(Dataset entries)
==========

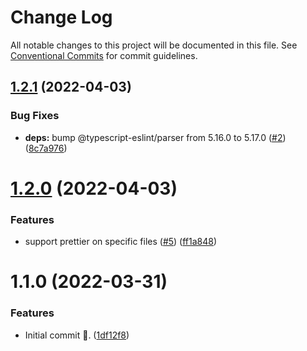 # Change Log

All notable changes to this project will be documented in this file.
See [Conventional Commits](https://conventionalcommits.org) for commit guidelines.

## [1.2.1](https://github.com/ahiho/tjs-configs/compare/@ahiho/eslint-config-typescript@1.2.0...@ahiho/eslint-config-typescript@1.2.1) (2022-04-03)


### Bug Fixes

* **deps:** bump @typescript-eslint/parser from 5.16.0 to 5.17.0 ([#2](https://github.com/ahiho/tjs-configs/issues/2)) ([8c7a976](https://github.com/ahiho/tjs-configs/commit/8c7a97609bfc4635c3c787c1e6df9076fcbe223a))





# [1.2.0](https://github.com/ahiho/tjs-configs/compare/@ahiho/eslint-config-typescript@1.1.0...@ahiho/eslint-config-typescript@1.2.0) (2022-04-03)


### Features

* support prettier on specific files ([#5](https://github.com/ahiho/tjs-configs/issues/5)) ([ff1a848](https://github.com/ahiho/tjs-configs/commit/ff1a8482ac0504f7c84d9f20bec52db2a09647a7))





# 1.1.0 (2022-03-31)


### Features

* Initial commit 🎉. ([1df12f8](https://github.com/ahiho/tjs-configs/commit/1df12f8eca7656a75083eab734b89768d138dbae))
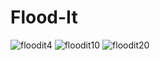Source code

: # Flood-It

![floodit4](https://dongwoo1005.github.io/floodit.JPG)
![floodit10](https://dongwoo1005.github.io/floodit10.JPG)
![floodit20](https://dongwoo1005.github.io/floodit20.JPG)

 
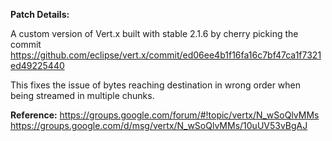**Patch Details:**

A custom version of Vert.x built with stable 2.1.6 by cherry picking the commit https://github.com/eclipse/vert.x/commit/ed06ee4b1f16fa16c7bf47ca1f7321ed49225440

This fixes the issue of bytes reaching destination in wrong order when being streamed in multiple chunks.

**Reference:**
https://groups.google.com/forum/#!topic/vertx/N_wSoQlvMMs
https://groups.google.com/d/msg/vertx/N_wSoQlvMMs/10uUV53vBgAJ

==========

** Task objective **
Lines above that include the string "configs" need to be copied.

** Reply to the task **
## [1.2.1](https://github.com/ahiho/tjs-configs/compare/@ahiho/eslint-config-typescript@1.2.0...@ahiho/eslint-config-typescript@1.2.1) (2022-04-03)
* **deps:** bump @typescript-eslint/parser from 5.16.0 to 5.17.0 ([#2](https://github.com/ahiho/tjs-configs/issues/2)) ([8c7a976](https://github.com/ahiho/tjs-configs/commit/8c7a97609bfc4635c3c787c1e6df9076fcbe223a))
# [1.2.0](https://github.com/ahiho/tjs-configs/compare/@ahiho/eslint-config-typescript@1.1.0...@ahiho/eslint-config-typescript@1.2.0) (2022-04-03)
* support prettier on specific files ([#5](https://github.com/ahiho/tjs-configs/issues/5)) ([ff1a848](https://github.com/ahiho/tjs-configs/commit/ff1a8482ac0504f7c84d9f20bec52db2a09647a7))
* Initial commit 🎉. ([1df12f8](https://github.com/ahiho/tjs-configs/commit/1df12f8eca7656a75083eab734b89768d138dbae))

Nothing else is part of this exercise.